Singapore: Oil rose on Wednesday on data showing factories in China revved up output in November, while Europe’s debt problems and signs of rising US fuel inventories capped gains.
China’s official purchasing managers’ index (PMI) climbed to a seven-month high in November, but rising input prices also signalled a need to tighten monetary policy to curb inflation, a move that would cut energy demand from the world’s second-largest oil user.
US crude for January gained 35 cents to $84.46 a barrel by 11:42pm, after tumbling almost 2% on Wednesday.
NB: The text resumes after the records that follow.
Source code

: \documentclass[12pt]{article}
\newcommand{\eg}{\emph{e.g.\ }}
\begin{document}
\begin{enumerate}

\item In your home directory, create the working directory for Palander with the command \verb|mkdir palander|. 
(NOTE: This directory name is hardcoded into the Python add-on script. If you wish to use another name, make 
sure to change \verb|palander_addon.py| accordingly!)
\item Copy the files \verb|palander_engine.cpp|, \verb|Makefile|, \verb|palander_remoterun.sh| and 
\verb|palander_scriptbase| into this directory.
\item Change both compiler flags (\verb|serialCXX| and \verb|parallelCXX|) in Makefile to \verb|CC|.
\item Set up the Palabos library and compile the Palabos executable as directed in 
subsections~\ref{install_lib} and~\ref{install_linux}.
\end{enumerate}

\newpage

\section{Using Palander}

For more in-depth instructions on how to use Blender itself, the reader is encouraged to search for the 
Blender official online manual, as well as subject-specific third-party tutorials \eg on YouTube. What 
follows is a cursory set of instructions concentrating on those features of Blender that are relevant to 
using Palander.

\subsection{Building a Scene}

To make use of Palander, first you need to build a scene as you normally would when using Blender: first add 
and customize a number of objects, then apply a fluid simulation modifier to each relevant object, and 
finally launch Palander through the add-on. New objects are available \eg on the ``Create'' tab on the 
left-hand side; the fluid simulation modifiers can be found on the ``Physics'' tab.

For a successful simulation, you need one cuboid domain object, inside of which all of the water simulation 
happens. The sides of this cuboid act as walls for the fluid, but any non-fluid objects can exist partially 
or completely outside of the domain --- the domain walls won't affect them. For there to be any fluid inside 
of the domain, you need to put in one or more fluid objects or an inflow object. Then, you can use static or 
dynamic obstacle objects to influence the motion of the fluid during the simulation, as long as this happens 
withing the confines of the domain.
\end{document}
Prices still posted a third straight monthly gain, up by more than 3% in November, when they also touched a 25-month high of $88.63. ICE Brent rose 33 cents to $86.25.
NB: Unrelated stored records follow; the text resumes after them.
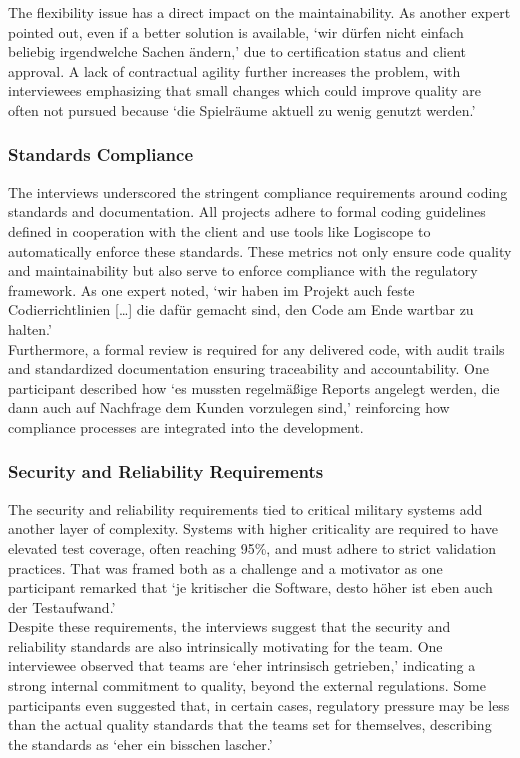The flexibility issue has a direct impact on the maintainability. As another expert pointed out, even if a better solution is available, `wir dürfen nicht einfach beliebig irgendwelche Sachen ändern,' due to certification status and client approval. A lack of contractual agility further increases the problem,
with interviewees emphasizing that small changes which could improve quality are often not pursued because `die Spielräume aktuell zu wenig genutzt werden.'

\subsubsection{Standards Compliance}
The interviews underscored the stringent compliance requirements around coding standards and documentation. All projects adhere to formal coding guidelines defined in cooperation with the client and use tools like Logiscope to automatically enforce these standards.
These metrics not only ensure code quality and maintainability but also serve to enforce compliance with the regulatory framework. As one expert noted, `wir haben im Projekt auch feste Codierrichtlinien [\ldots] die dafür gemacht sind, den Code am Ende wartbar zu halten.'\\
Furthermore, a formal review is required for any delivered code, with audit trails and standardized documentation ensuring traceability and accountability. One participant described how `es mussten regelmäßige Reports angelegt werden, die dann auch auf Nachfrage dem Kunden vorzulegen sind,' reinforcing how compliance processes are integrated into the development.

\subsubsection{Security and Reliability Requirements}
The security and reliability requirements tied to critical military systems add another layer of complexity. Systems with higher criticality are required to have elevated test coverage, often reaching 95\%, and must adhere to strict validation practices. That was framed both as a challenge and a motivator
as one participant remarked that `je kritischer die Software, desto höher ist eben auch der Testaufwand.'\\
Despite these requirements, the interviews suggest that the security and reliability standards are also intrinsically motivating for the team. One interviewee observed that teams are `eher intrinsisch getrieben,' indicating a strong internal commitment to quality, beyond the external regulations. 
Some participants even suggested that, in certain cases, regulatory pressure may be less than the actual quality standards that the teams set for themselves, describing the standards as `eher ein bisschen lascher.'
US crude inventories fell by 1.1 million barrels in the week through 26 November, the American Petroleum Institute (API) reported on Tuesday, compared with expectations for a 900,000-barrel decline.
A drawdown of a bigger magnitude than that reported by the API “would bring oil inventories closer to their five-year average, which might provide the market with a positive impulse,” said Stefan Graber, a commodities analyst with Credit Suisse in Singapore.
Inventories of distillates including heating oil and diesel unexpectedly rose by 224,000 barrels last week in top consumer the United States, according to the API.
Should the increase be confirmed in a government report from the Energy Information Administration (EIA) due on Wednesday at 1530 GMT, that would end a streak of nine consecutive weekly drops. The average forecasts from a Reuters poll of analysts is for a decline of 1.1 million barrels.
And gasoline stockpiles rose 1.1 million barrels last week according to the API, almost three times the projected 400,000-barrel gain.
US consumer confidence rose in November to its highest in five months and US Midwest business activity grew faster than expected, providing further evidence of economic recovery.
Still, a faster-than-expected fall in prices of US single-family homes in September underscored the hurdles remaining for the recovery.
The euro continued to struggle across the board on Wednesday, stuck near 11-week lows against the dollar as the market waited to see what European policymakers would do next to try to contain worries about euro zone debt.
A day earlier, the single currency suffered yet another setback as Standard & Poor’s threatened to cut the credit ratings of Portugal.
S&P’s warning came after Ireland on Sunday secured an euro 85 billion bailout package from the European Union and International Monetary Fund, seven months after Greece was thrown a lifeline to tackle its debt problems.